This week we have seen the announcement by the Australian Government that the emissions trading scheme (CPRS) will be delayed by 12 months, along with some other changes in the policy framework. This comes as the government finds itself with the challenge of building the necessary political support in the Australian Parliament, particularly the Senate, where it does not have a majority.
Many others will write about the politics, so I will stay out of this and focus on the implications of this delay. To do that, it is helpful to look at the Shell Energy Scenarios, which were released about a year ago.
Of the two futures set out, Blueprints (the other scenario being Scramble) showed a pathway forward that results in real and substantive global action on climate change. Despite this, the scenario falls short of the reductions that scientists now tell us are needed by 2050 – a 50% reduction against 1990. This is largely because of the time it takes to bring global emissions under control, resulting in an emissions peak some ten years too late (~2028 vs. 2018).
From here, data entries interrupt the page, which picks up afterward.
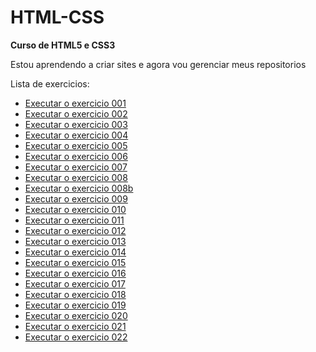 # HTML-CSS
<p style="font-weight: bold;">
    Curso de HTML5 e CSS3
</p>

Estou aprendendo a criar sites e agora vou gerenciar meus repositorios

<body>
    <main>
        <nav>
            <p>Lista de exercicios: </p>
            <ul>
                <li><a href="https://cainagabrieel.github.io/HTML-CSS/EXERCICIOS/ex001/index.html" target="_blank">Executar o exercicio 001</a></li>
                <li><a href="https://cainagabrieel.github.io/HTML-CSS/EXERCICIOS/ex002/index.html" target="_blank">Executar o exercicio 002</a></li>
                <li><a href="https://cainagabrieel.github.io/HTML-CSS/EXERCICIOS/ex003/index.html" 
                target="_blank">Executar o exercicio 003</a></li>
                <li><a href="https://cainagabrieel.github.io/HTML-CSS/EXERCICIOS/ex004/index.html" 
                target="_blank">Executar o exercicio 004</a></li>
                <li><a href="https://cainagabrieel.github.io/HTML-CSS/EXERCICIOS/ex005/index.html" 
                target="_blank">Executar o exercicio 005</a></li>
                <li><a href="https://cainagabrieel.github.io/HTML-CSS/EXERCICIOS/ex006/index.html" 
                target="_blank">Executar o exercicio 006</a></li>
                <li><a href="https://cainagabrieel.github.io/HTML-CSS/EXERCICIOS/ex007/index.html" 
                target="_blank">Executar o exercicio 007</a></li>
                <li><a href="https://cainagabrieel.github.io/HTML-CSS/EXERCICIOS/ex008/index.html" 
                target="_blank">Executar o exercicio 008</a></li>
                <li><a href="https://cainagabrieel.github.io/HTML-CSS/EXERCICIOS/ex008b/index.html" 
                target="_blank">Executar o exercicio 008b</a></li>
                <li><a href="https://cainagabrieel.github.io/HTML-CSS/EXERCICIOS/ex009/index.html" 
                target="_blank">Executar o exercicio 009</a></li>
                <li><a href="https://cainagabrieel.github.io/HTML-CSS/EXERCICIOS/ex010/index.html" 
                target="_blank">Executar o exercicio 010</a></li>
                <li><a href="https://cainagabrieel.github.io/HTML-CSS/EXERCICIOS/ex011/index.html" 
                target="_blank">Executar o exercicio 011</a></li>
                <li><a href="https://cainagabrieel.github.io/HTML-CSS/EXERCICIOS/ex012/index.html" 
                target="_blank">Executar o exercicio 012</a></li>
                <li><a href="https://cainagabrieel.github.io/HTML-CSS/EXERCICIOS/ex013/index.html" 
                target="_blank">Executar o exercicio 013</a></li>
                <li><a href="https://cainagabrieel.github.io/HTML-CSS/EXERCICIOS/ex014/index.html" 
                target="_blank">Executar o exercicio 014</a></li>
                <li><a href="https://cainagabrieel.github.io/HTML-CSS/EXERCICIOS/ex015/index.html" 
                target="_blank">Executar o exercicio 015</a></li>
                <li><a href="https://cainagabrieel.github.io/HTML-CSS/EXERCICIOS/ex016/cor01.html" 
                target="_blank">Executar o exercicio 016</a></li>
                <li><a href="https://cainagabrieel.github.io/HTML-CSS/EXERCICIOS/ex017/fontes001.html" 
                target="_blank">Executar o exercicio 017</a></li>
                <li><a href="https://cainagabrieel.github.io/HTML-CSS/EXERCICIOS/ex018/index.html" 
                target="_blank">Executar o exercicio 018</a></li>
                <li><a href="https://cainagabrieel.github.io/HTML-CSS/EXERCICIOS/ex019/seletor01.html" 
                target="_blank">Executar o exercicio 019</a></li>
                <li><a href="https://cainagabrieel.github.io/HTML-CSS/EXERCICIOS/ex020/pseudo-classe.html" 
                target="_blank">Executar o exercicio 020</a></li>
                <li><a href="https://cainagabrieel.github.io/HTML-CSS/EXERCICIOS/ex021/index.html" 
                target="_blank">Executar o exercicio 021</a></li>
                <li><a href="https://cainagabrieel.github.io/HTML-CSS/EXERCICIOS/ex022/index.html" 
                target="_blank">Executar o exercicio 022</a></li>
            </ul>
        </nav>
    </main>

</body>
Once the peak is passed though, Blueprints sees very rapid reductions.
The message from Blueprints is that what happens over the next few years is critical. A great deal of analysis went into the early years of the scenarios, the societal trends that would underpin change and of course the legacy emissions base that continues to be expanded upon every day – and that is a 30-50 year legacy. Delay now has serious impacts later – to the extent that we end up needing an infeasible reduction pathway post the peak, should that peak drift out. This finding was backed up by the McKinsey work on global abatement, which came to the conclusion that it is still just techncally feasible to deliver the 50% reduction, but with no scope for slippage.
Whilst it should be noted that the Australian Government has proposed a more challenging target for 2020, it is the delay that is problematic. Delays have a habit of compounding, as others see that the urgency is reduced.
To add to the issue, Australia is setting out as a leader in Carbon Capture and Storage – probably a must for its future given the abundance of coal. If this should also suffer a year or more delay as a result of a slower start to the development of the CO2 price that it needs, that may also lead to delay globally. A calculation that came from the model behind the Shell Scenarios indicated that for every year we delay the global roll-out of CCS, so we commit ourselves to a 1 ppm higher CO2 stablilization by the end of this century.